(Items from a data source)
- - -

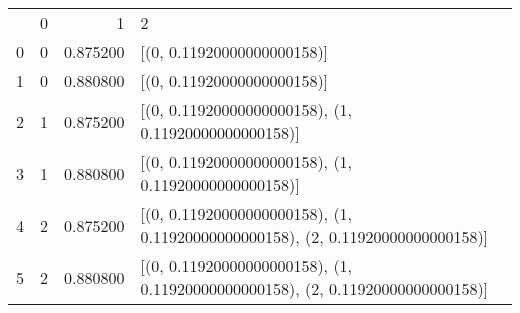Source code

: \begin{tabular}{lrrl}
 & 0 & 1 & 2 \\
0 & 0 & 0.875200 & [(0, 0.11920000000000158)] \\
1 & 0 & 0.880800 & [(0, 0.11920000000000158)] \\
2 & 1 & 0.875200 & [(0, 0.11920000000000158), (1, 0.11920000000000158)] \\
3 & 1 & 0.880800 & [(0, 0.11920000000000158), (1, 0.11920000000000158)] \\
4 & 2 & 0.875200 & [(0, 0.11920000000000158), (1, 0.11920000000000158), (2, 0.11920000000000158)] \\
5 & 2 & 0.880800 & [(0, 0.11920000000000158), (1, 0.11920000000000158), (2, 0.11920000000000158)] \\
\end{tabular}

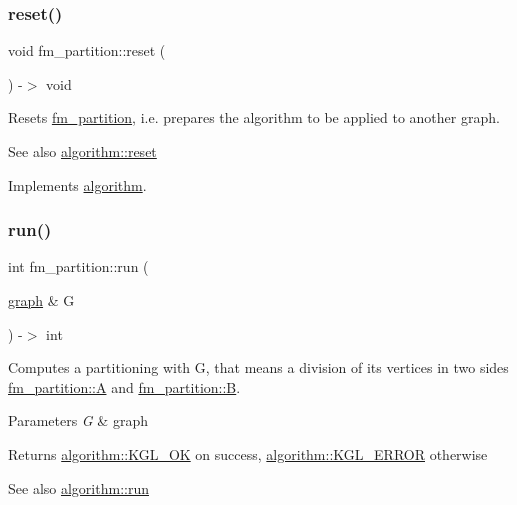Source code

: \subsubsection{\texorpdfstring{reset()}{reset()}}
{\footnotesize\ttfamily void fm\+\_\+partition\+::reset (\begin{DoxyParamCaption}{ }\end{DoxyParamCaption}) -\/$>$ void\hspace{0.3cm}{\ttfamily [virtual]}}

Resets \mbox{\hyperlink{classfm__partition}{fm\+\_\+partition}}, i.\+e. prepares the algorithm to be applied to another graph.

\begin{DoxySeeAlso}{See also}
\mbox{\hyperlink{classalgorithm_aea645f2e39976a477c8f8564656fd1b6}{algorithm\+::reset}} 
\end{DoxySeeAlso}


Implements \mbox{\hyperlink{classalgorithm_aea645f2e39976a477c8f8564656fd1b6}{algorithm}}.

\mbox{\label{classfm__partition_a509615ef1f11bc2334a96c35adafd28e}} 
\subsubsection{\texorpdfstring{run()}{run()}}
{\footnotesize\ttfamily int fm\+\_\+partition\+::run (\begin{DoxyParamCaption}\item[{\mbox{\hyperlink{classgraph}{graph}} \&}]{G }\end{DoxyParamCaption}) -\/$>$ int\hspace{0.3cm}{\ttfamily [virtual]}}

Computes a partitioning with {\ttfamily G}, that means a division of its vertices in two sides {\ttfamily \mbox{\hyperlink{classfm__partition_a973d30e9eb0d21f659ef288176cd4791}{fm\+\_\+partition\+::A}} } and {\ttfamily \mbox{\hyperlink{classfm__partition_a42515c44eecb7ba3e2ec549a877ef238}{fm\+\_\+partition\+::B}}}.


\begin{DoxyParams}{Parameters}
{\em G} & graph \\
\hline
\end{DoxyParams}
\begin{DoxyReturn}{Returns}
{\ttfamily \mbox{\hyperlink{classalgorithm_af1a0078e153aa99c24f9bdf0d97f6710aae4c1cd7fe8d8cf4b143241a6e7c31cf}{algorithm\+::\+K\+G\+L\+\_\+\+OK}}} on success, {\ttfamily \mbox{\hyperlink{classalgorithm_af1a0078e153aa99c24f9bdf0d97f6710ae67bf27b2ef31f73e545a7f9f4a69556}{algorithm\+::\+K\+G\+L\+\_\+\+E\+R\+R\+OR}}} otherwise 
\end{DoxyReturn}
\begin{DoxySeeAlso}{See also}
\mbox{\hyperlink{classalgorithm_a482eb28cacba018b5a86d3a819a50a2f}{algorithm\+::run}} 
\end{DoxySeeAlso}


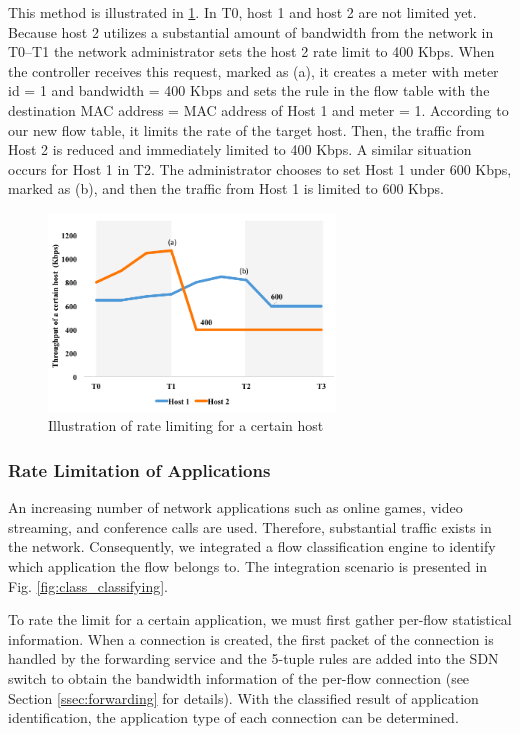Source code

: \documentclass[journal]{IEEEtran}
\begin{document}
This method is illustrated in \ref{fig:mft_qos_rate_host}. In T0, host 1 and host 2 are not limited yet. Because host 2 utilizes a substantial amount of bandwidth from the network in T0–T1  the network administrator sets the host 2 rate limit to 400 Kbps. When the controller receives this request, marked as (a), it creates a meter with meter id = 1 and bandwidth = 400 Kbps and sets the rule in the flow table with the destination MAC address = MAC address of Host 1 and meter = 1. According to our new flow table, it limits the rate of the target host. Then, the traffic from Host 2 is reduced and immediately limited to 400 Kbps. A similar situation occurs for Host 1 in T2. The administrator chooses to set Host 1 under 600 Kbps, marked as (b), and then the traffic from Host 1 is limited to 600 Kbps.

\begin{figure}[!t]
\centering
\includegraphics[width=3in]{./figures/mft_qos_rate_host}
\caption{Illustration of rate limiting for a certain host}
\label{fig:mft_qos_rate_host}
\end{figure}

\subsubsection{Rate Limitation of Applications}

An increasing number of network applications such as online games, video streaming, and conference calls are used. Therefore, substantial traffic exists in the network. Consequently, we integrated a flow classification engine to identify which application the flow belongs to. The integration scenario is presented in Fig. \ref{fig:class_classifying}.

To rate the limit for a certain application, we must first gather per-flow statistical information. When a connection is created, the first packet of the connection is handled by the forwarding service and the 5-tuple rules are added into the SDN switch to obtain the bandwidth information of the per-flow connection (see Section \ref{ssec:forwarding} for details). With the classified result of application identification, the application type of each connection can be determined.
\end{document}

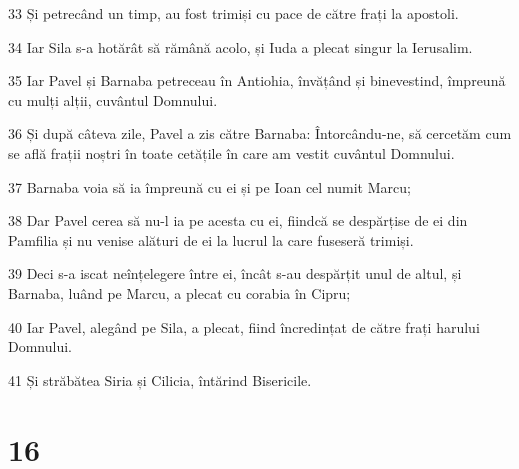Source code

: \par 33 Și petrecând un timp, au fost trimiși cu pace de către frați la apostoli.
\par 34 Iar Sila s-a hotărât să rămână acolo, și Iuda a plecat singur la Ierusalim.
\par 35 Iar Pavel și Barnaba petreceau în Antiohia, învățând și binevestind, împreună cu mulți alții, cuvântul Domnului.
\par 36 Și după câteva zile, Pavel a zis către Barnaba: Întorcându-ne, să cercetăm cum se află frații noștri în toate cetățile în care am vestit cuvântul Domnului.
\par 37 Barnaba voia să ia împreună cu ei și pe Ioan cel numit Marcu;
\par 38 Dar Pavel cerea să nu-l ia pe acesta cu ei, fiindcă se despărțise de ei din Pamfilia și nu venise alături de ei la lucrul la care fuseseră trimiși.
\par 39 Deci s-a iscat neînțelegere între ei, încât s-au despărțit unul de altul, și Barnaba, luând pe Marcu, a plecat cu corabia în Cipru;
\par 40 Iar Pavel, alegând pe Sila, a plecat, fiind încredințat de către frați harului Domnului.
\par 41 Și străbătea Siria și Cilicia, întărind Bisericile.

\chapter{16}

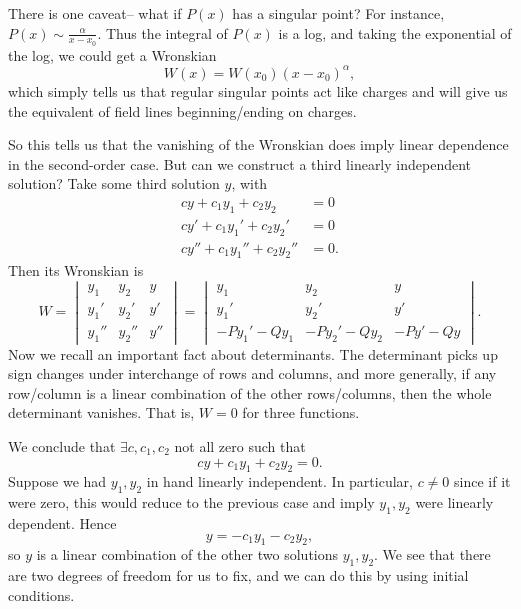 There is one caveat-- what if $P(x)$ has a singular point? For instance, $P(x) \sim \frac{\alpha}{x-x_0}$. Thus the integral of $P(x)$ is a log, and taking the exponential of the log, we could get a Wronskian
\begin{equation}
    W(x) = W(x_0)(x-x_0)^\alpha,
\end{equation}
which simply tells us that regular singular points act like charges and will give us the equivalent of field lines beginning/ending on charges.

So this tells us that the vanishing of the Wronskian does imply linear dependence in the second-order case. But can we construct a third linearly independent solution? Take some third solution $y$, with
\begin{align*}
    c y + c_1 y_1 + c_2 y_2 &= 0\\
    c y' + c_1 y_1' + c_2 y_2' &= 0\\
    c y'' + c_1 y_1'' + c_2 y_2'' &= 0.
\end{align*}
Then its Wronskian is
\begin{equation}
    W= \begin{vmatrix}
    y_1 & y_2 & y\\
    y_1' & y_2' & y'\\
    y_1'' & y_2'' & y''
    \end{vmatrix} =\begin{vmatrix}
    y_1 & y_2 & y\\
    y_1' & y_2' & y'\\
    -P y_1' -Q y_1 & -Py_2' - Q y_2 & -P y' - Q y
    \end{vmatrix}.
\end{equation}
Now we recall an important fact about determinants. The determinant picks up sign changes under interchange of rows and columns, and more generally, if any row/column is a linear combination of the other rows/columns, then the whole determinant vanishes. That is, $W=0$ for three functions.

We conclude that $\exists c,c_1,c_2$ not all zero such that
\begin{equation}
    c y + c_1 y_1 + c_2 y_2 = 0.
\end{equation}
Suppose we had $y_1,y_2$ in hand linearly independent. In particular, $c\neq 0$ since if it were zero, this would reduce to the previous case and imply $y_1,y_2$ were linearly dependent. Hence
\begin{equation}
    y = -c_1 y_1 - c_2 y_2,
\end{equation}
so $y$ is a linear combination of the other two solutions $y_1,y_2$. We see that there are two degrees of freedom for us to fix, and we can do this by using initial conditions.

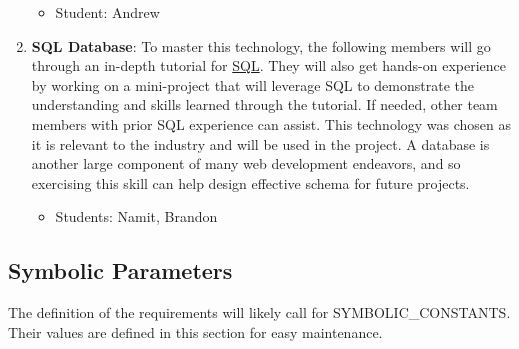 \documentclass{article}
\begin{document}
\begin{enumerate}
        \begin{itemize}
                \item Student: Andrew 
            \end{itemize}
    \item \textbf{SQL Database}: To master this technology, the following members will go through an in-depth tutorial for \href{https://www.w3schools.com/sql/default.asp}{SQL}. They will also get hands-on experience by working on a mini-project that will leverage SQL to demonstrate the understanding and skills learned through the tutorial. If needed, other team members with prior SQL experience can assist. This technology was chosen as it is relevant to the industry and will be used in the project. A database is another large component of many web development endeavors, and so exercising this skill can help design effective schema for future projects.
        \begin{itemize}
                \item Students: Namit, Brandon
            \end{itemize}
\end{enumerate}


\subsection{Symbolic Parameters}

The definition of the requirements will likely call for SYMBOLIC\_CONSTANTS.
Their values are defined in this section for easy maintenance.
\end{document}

- - -

_Work to complete_
Where the word "exists" occurs in a line of the records, copy that line.

_Response_
An increasing number of network applications such as online games, video streaming, and conference calls are used. Therefore, substantial traffic exists in the network. Consequently, we integrated a flow classification engine to identify which application the flow belongs to. The integration scenario is presented in Fig. \ref{fig:class_classifying}.
We conclude that $\exists c,c_1,c_2$ not all zero such that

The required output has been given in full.